Study: BLS patients have higher rates of survival than ALS ones
Research found that the patient population studied were more likely to survive if transported in a BLS ambulance rather than an ALS one
CHICAGO — Patients suffering cardiac arrest, stroke or other life-threatening emergencies have better rates of survival if treated and transported to the hospital on a BLS ambulance rather than an ALS one, a new study reported.
"It's counterintuitive," Prachi Sanghavi, assistant professor in public health sciences at the University of Chicago and principal author of the study, told The Washington Post. "We have a tendency to believe that things labeled 'advanced' must do better."
The study found that ALS medics take longer than clinicians in hospitals to perform procedures, such as the administration of intravenous fluids and drugs and intubation.
For these reasons, according to the research, BLS crews achieve a higher patient survivability.
EMTs focus on getting patients to the hospital as quickly as possible, implementing simpler techniques.

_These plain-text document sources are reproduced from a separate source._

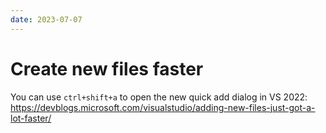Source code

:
 ```yaml
---
date: 2023-07-07
---
```


# Create new files faster

You can use `ctrl+shift+a` to open the new quick add dialog in VS 2022: https://devblogs.microsoft.com/visualstudio/adding-new-files-just-got-a-lot-faster/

"The amount of time to deliver the advanced interventions just isn't worth it," Sanghavi said.
Emergency medicine physicians dispute the research’s conclusion.
"Their premise is flawed," said Howard Mell, a spokesman for the American College of Emergency Physicians and director of emergency services in Iredell County, N.C. He said ALS ambulances transport much more serious patients. "That's why they have much worse outcomes."

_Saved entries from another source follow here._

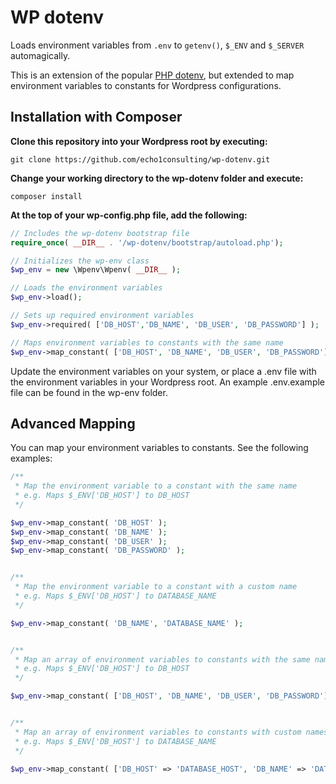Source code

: WP dotenv
==========

Loads environment variables from `.env` to `getenv()`, `$_ENV` and `$_SERVER` automagically.

This is an extension of the popular [PHP dotenv](https://github.com/vlucas/phpdotenv), but extended to map environment variables to constants for Wordpress configurations.


Installation with Composer
--------------------------

**Clone this repository into your Wordpress root by executing:**

```git clone https://github.com/echo1consulting/wp-dotenv.git```

**Change your working directory to the wp-dotenv folder and execute:**

`composer install`

**At the top of your wp-config.php file, add the following:**

```php
// Includes the wp-dotenv bootstrap file
require_once( __DIR__ . '/wp-dotenv/bootstrap/autoload.php');

// Initializes the wp-env class
$wp_env = new \Wpenv\Wpenv( __DIR__ );

// Loads the environment variables
$wp_env->load();

// Sets up required environment variables
$wp_env->required( ['DB_HOST','DB_NAME', 'DB_USER', 'DB_PASSWORD'] );

// Maps environment variables to constants with the same name
$wp_env->map_constant( ['DB_HOST', 'DB_NAME', 'DB_USER', 'DB_PASSWORD'] );

```

Update the environment variables on your system, or place a .env file with the environment variables in your Wordpress root. An example .env.example file can be found in the wp-env folder.


Advanced Mapping
--------------------------
You can map your environment variables to constants. See the following examples:

```php
/**
 * Map the environment variable to a constant with the same name
 * e.g. Maps $_ENV['DB_HOST'] to DB_HOST
 */

$wp_env->map_constant( 'DB_HOST' );
$wp_env->map_constant( 'DB_NAME' );
$wp_env->map_constant( 'DB_USER' );
$wp_env->map_constant( 'DB_PASSWORD' );


/**
 * Map the environment variable to a constant with a custom name
 * e.g. Maps $_ENV['DB_HOST'] to DATABASE_NAME
 */

$wp_env->map_constant( 'DB_NAME', 'DATABASE_NAME' );


/**
 * Map an array of environment variables to constants with the same name
 * e.g. Maps $_ENV['DB_HOST'] to DB_HOST
 */

$wp_env->map_constant( ['DB_HOST', 'DB_NAME', 'DB_USER', 'DB_PASSWORD'] );


/**
 * Map an array of environment variables to constants with custom names
 * e.g. Maps $_ENV['DB_HOST'] to DATABASE_NAME
 */

$wp_env->map_constant( ['DB_HOST' => 'DATABASE_HOST', 'DB_NAME' => 'DATABASE_NAME', 'DB_USER' => 'DATABASE_USER', 'DB_PASSWORD' => 'DATABASE_PASSWORD'] );
```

The study analyzed survival outcomes for about 400,000 Medicare patients between 2006 and 2011.
Some of the findings were:
- Patients with cardiac arrest were 5.9 percentage points more likely to survive for 90 days after the accident if they were transported in a BLS ambulance rather than an ALS one.
- Stroke patients were 4.3 percentage points more likely to survive for 90 days if they were transported in a BLS ambulance.
- Critical major trauma patients were 12.5 percentage points more likely to survive for 90 days if they were transported in a BLS ambulance.